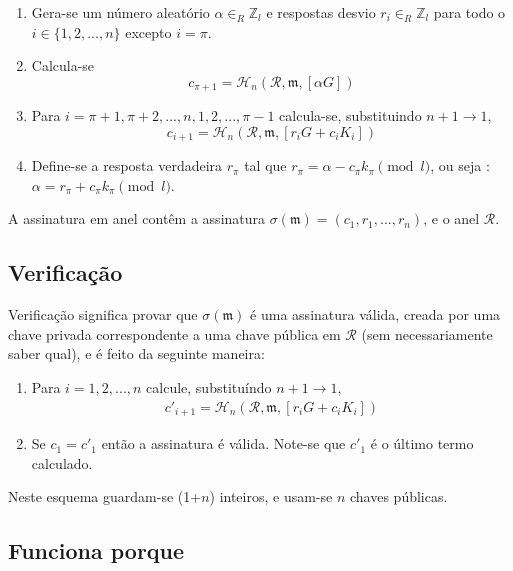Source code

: \begin{enumerate}
	\item Gera-se um número aleatório \(\alpha \in_R \mathbb{Z}_l\) e respostas desvio  \(r_i \in_R \mathbb{Z}_l\) para todo o \(i \in \{1, 2, ..., n\}\) excepto \(i = \pi\).

	\item Calcula-se 
	\[c_{\pi+1} = \mathcal{H}_n(\mathcal{R}, \mathfrak{m}, [\alpha G])\]

	\item Para \(i = \pi+1, \pi+2, ..., n, 1, 2, ..., \pi-1\) calcula-se, substituindo \(n + 1 \rightarrow 1\),\vspace{.175cm}
	\[  c_{i+1} = \mathcal{H}_n(\mathcal{R}, \mathfrak{m}, [r_i G + c_i K_i])\] 

	\item Define-se a resposta verdadeira $r_\pi$ tal que \(r_\pi = \alpha - c_\pi k_\pi \pmod l\), ou seja :
\(\alpha = r_\pi + c_\pi k_\pi \pmod l\).
\end{enumerate}

A assinatura em anel contêm a assinatura \(\sigma(\mathfrak{m}) = (c_1, r_1, ..., r_n) \), e o anel $\mathcal{R}$.


\subsection*{Verificação}

Verificação significa provar que $\sigma(\mathfrak{m})$ é uma assinatura válida, creada por uma chave privada correspondente a uma chave pública em $\mathcal{R}$ (sem necessariamente saber qual), e é feito da seguinte maneira:

\begin{enumerate}
	\item Para \(i = 1, 2, ..., n\) calcule, substituíndo \(n + 1 \rightarrow 1\),\vspace{.175cm}
	\begin{align*}
	c'_{i+1}   = \mathcal{H}_n(\mathcal{R}, \mathfrak{m}, [r_i G + c_i {K_i}])
	\end{align*}

	\item Se \(c_1 = c'_1\) então a assinatura é válida. Note-se que $c'_1$ é o último termo calculado.
\end{enumerate}

Neste esquema guardam-se (1+$n$) inteiros, e usam-se $n$ chaves públicas.


\subsection*{Funciona porque}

**Description of the task**
Report all lines in the records that include the string "enumerate".

**Finished exercise**
: \begin{enumerate}
\end{enumerate}
\begin{enumerate}
\end{enumerate}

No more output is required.